TASK OBJECTIVE
Write out each line of the entries below that holds the word "loop".

━━━ RECORDS FOR PROCESSING

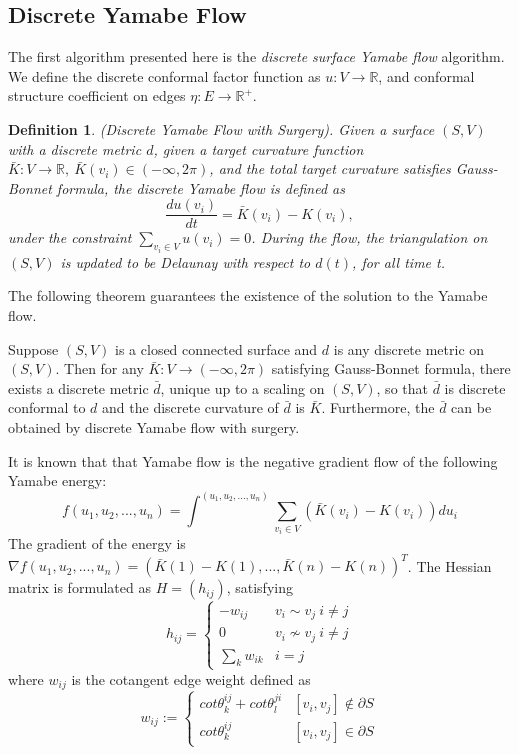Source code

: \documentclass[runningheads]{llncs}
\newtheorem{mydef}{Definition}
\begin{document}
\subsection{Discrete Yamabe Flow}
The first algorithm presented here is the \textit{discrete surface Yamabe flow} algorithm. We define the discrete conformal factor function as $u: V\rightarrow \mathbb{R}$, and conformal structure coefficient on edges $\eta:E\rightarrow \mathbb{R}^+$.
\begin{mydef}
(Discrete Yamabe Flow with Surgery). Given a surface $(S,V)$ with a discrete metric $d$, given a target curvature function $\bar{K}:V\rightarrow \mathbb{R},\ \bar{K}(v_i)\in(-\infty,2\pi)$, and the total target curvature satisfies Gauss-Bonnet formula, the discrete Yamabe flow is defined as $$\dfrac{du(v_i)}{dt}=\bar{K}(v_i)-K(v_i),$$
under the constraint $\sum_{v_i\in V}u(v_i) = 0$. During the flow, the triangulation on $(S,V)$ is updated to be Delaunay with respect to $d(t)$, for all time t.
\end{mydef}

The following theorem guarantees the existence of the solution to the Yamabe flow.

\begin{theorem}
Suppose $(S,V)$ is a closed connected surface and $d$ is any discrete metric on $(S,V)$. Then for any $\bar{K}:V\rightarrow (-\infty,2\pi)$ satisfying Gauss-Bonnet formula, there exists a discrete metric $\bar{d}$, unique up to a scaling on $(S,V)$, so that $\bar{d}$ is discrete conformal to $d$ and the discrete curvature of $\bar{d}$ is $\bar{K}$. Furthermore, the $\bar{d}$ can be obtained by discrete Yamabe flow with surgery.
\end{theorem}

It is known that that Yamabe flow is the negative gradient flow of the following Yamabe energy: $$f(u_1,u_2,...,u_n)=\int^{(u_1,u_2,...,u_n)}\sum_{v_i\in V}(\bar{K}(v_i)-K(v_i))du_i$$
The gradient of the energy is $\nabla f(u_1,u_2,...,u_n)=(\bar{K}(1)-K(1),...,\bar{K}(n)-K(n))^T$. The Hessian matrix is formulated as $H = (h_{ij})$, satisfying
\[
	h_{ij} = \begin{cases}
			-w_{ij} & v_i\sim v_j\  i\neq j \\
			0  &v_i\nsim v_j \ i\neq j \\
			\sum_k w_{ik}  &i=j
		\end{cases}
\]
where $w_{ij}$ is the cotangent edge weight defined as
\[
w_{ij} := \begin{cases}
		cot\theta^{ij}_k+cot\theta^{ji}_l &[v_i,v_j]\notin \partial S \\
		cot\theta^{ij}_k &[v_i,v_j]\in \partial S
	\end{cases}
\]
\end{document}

━━━━━━
━━━ RECORDS FOR PROCESSING

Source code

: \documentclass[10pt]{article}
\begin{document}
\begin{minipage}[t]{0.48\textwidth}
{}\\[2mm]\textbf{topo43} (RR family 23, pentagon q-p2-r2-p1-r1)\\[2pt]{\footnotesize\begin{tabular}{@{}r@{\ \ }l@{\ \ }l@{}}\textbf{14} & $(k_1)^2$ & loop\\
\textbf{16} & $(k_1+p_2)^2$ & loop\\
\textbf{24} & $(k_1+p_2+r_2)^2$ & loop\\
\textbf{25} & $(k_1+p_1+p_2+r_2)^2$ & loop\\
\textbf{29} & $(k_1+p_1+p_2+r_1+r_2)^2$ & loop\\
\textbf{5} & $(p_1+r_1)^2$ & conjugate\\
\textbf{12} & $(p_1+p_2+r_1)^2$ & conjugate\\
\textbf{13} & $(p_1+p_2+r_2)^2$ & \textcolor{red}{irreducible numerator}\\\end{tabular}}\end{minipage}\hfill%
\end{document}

━━━━━━

RESPONSE TO THE TASK
{}\\[2mm]\textbf{topo43} (RR family 23, pentagon q-p2-r2-p1-r1)\\[2pt]{\footnotesize\begin{tabular}{@{}r@{\ \ }l@{\ \ }l@{}}\textbf{14} & $(k_1)^2$ & loop\\
\textbf{16} & $(k_1+p_2)^2$ & loop\\
\textbf{24} & $(k_1+p_2+r_2)^2$ & loop\\
\textbf{25} & $(k_1+p_1+p_2+r_2)^2$ & loop\\
\textbf{29} & $(k_1+p_1+p_2+r_1+r_2)^2$ & loop\\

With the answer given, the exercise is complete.